_Directions_
Using the material below, return exactly the lines between the one holding "The command gateway provides" and the one holding "You can turn", inclusive, and no others.
**** Records ****
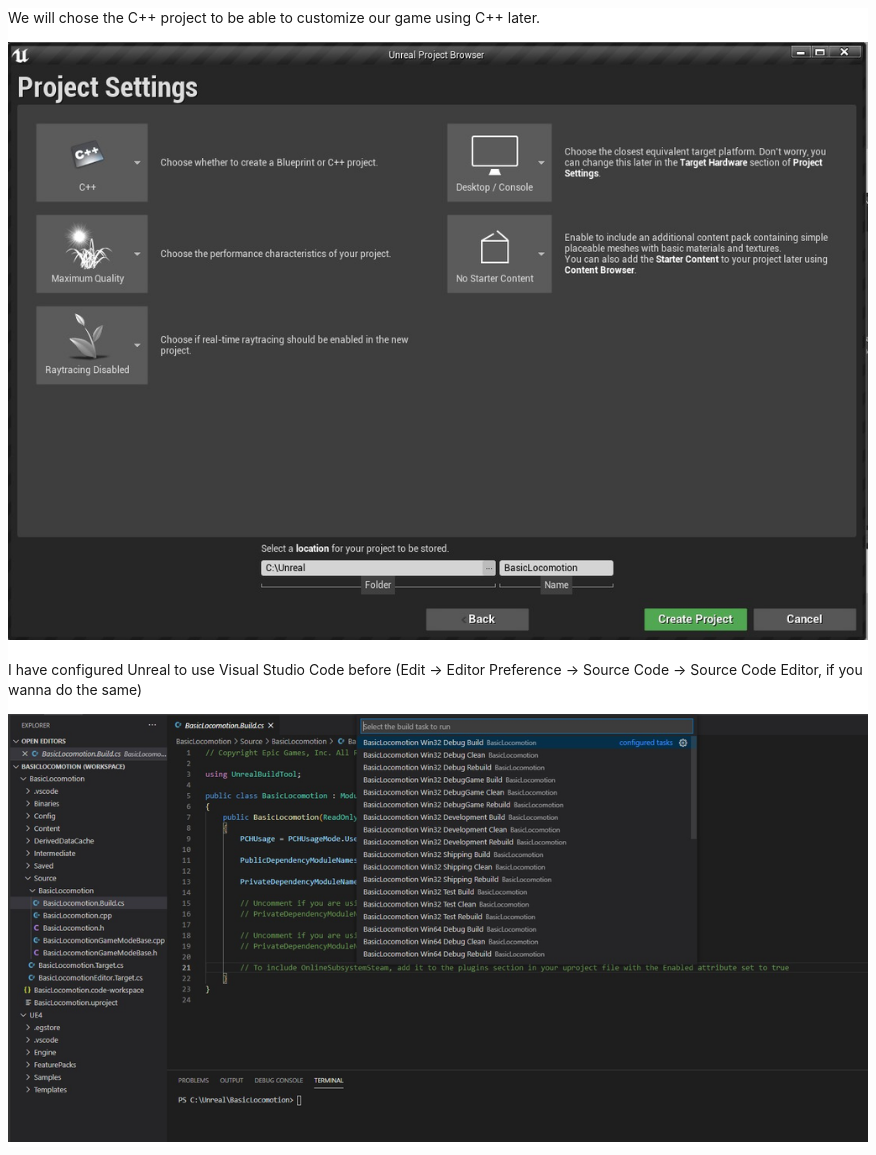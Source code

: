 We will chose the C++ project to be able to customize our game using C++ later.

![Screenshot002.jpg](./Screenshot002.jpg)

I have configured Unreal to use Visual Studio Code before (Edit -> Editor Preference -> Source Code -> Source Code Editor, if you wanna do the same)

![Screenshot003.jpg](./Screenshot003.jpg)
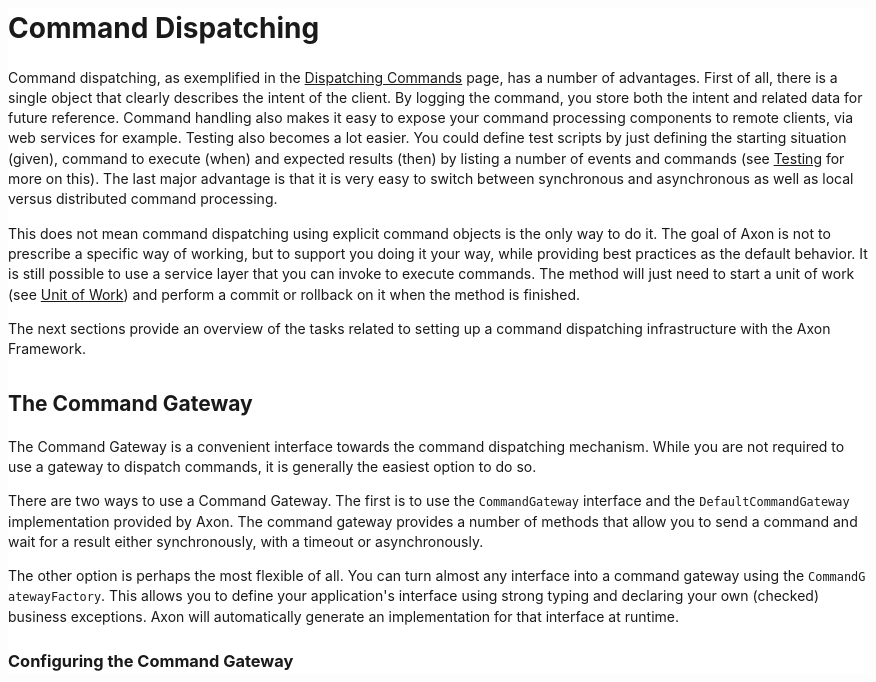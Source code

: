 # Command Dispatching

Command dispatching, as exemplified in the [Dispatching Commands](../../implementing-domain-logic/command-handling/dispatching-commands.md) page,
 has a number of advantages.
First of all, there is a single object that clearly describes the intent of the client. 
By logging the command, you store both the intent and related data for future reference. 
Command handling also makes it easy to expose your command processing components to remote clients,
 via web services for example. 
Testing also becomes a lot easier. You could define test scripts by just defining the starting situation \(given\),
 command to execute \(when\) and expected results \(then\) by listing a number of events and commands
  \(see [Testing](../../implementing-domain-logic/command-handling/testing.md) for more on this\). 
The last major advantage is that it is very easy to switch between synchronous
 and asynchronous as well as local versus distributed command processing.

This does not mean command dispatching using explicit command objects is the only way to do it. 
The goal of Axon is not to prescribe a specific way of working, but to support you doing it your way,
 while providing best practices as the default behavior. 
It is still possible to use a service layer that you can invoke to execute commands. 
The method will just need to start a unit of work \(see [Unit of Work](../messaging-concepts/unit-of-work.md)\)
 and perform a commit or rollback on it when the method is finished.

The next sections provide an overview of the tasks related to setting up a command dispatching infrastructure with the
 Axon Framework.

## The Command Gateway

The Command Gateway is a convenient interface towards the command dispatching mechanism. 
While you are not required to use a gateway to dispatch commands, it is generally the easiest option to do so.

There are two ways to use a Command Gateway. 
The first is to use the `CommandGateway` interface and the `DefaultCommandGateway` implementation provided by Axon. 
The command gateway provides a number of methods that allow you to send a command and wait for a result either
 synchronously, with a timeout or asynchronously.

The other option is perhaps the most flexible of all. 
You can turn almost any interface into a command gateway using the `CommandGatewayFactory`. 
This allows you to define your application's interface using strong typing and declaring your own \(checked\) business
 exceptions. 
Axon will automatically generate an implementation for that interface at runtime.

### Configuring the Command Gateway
****
_Response below_
The command gateway provides a number of methods that allow you to send a command and wait for a result either
 synchronously, with a timeout or asynchronously.

The other option is perhaps the most flexible of all. 
You can turn almost any interface into a command gateway using the `CommandGatewayFactory`. 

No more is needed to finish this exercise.